「久しぶりですね、安藤監督」
「監督なんてやめてくれよ、群青さん。もう俺は監督じゃない」
「いやいや、少なくても今年いっぱいは監督ですよね?それに引退発表だってまだしてないですし、僕の中ではずっと監督は監督なんですよ。あと、それを言うなら僕は群青ではなく汐崎なんですがね」
「俺の中で群青さんは群青さんなんだよ」
とあるバーで二人でお酒を飲みながら近況報告を行う。
「安藤さんは結婚とかしないんですか?」
「ははっ、俺みたいな適当人間に結婚なんて夢のまた夢さ」
「そうですか?子供は好きですよね」
「そうだねー。好きだねぇ。けど、問題は奥さんが見つからないことなんだよな。それにもう50だし。群青さんは奥さんとはどう?仲良くやってる?」
「特に変わらずですね。楽しくやってますよ。そうだ、結婚といえば娘も結婚しましてね」
「え?もうそんな年だっけ?」
「18になった日に結婚しましてね」
「学生婚ってこと?」
「そうですね」
「はぁ...。まさか真凜ちゃんに抜かされるとは...。相手も学生さん?」
「そうですよ。というか、相手の子のことはむしろ私より安藤さんのほうが知ってるかもしれませんよ」
「なんで俺が真凜ちゃんの旦那のことを知ってるんだよ」
「...悲運な元天才子役と言ったら誰を思い浮かべますか?」
グラスに伸びかけた手が止まる。
「...山口...碧?」
「真凜の話によれば監督の作品【復讐の花】を学園祭でやるようですよ。監督を引退されるのはそれを見てからもいいじゃないですか?」
「...あぁ。そうだな」
◇リビング
「じゅむむむむむむむ...」
「どういう声?それ」と、受験勉強をしている横で台本とにらみ合う真凜ちゃん。
どうやら、お父さんの伝手を使い台本をもらったらしい。
そして、現在削れる箇所を模索中ということだ。
「手伝う?」
「大丈夫!碧くんは勉強に集中して!」
「お、おう」
そうして、一通り勉強が片付いたのちに俺が夕飯を作る。
その間もずっと台本と向き合っている真凜ちゃん。
かなりの集中力を使っているようだ。
「ご飯できたよー」
「...え!?作ってくれたの!?」
「うん。今日は油淋鶏作ってみた」
「おいしそー!ありがとうね!」と、満面の笑みを浮かべる。
そして、なんとなく2人で見つめ合う。
...やばい。可愛い。抱きしめたい。
正直、可愛いとは思いつつも天使なんて大袈裟なんて思っていたが、修学旅行終わりからメキメキと可愛くなっている気がする。

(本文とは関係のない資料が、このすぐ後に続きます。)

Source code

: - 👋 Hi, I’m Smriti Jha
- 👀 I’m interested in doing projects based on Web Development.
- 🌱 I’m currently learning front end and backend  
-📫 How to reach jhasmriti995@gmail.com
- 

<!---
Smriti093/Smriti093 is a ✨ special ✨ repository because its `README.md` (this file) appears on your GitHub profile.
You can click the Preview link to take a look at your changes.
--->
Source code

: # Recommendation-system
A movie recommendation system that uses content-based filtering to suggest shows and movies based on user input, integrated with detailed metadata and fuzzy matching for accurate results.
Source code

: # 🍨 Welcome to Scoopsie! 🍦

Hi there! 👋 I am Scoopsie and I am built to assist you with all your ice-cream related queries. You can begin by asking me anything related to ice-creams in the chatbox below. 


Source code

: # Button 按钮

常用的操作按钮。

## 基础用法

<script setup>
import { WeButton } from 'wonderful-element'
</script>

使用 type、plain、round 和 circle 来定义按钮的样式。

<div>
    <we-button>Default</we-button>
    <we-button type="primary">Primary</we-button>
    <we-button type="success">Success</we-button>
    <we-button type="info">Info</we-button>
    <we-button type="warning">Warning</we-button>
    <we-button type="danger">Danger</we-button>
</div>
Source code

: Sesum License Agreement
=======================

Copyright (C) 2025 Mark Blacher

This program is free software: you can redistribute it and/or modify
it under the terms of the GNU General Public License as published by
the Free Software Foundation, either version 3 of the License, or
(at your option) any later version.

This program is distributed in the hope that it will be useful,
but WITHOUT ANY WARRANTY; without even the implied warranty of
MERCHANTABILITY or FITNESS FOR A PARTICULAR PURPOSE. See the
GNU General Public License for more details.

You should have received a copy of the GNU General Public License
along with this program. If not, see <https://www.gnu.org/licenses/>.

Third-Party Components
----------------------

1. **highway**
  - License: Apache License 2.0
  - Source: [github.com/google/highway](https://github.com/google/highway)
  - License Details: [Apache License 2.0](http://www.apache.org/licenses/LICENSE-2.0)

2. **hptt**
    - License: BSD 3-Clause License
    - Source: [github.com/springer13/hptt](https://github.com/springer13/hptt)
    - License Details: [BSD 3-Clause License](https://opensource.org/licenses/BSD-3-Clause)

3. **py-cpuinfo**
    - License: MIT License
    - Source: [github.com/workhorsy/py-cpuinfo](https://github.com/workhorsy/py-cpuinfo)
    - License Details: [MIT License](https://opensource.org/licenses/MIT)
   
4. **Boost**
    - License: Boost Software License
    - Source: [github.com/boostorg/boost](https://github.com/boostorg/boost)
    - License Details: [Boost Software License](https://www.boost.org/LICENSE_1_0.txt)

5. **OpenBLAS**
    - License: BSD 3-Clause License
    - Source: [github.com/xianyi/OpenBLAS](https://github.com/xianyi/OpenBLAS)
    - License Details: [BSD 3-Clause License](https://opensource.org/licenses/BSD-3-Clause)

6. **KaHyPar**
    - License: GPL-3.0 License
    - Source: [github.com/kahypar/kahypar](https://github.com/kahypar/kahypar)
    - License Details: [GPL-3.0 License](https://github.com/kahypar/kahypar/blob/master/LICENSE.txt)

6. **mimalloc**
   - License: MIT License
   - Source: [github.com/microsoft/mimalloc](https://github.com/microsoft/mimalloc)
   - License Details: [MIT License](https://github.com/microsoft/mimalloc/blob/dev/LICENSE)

天使のように可愛いのにまるでご主人様を見上げる犬のような、忠誠心と好き好きに満ちたその顔が可愛くてたまらない。
抱きしめたい...。
でも、いきなり抱きついたら引かれるかな?
それに...疲れてるみたいだし。
とか、ちょっと拒絶されるのが怖くて「ご、ご飯...食べようか//」と、目を逸らしながらそんなことを言う。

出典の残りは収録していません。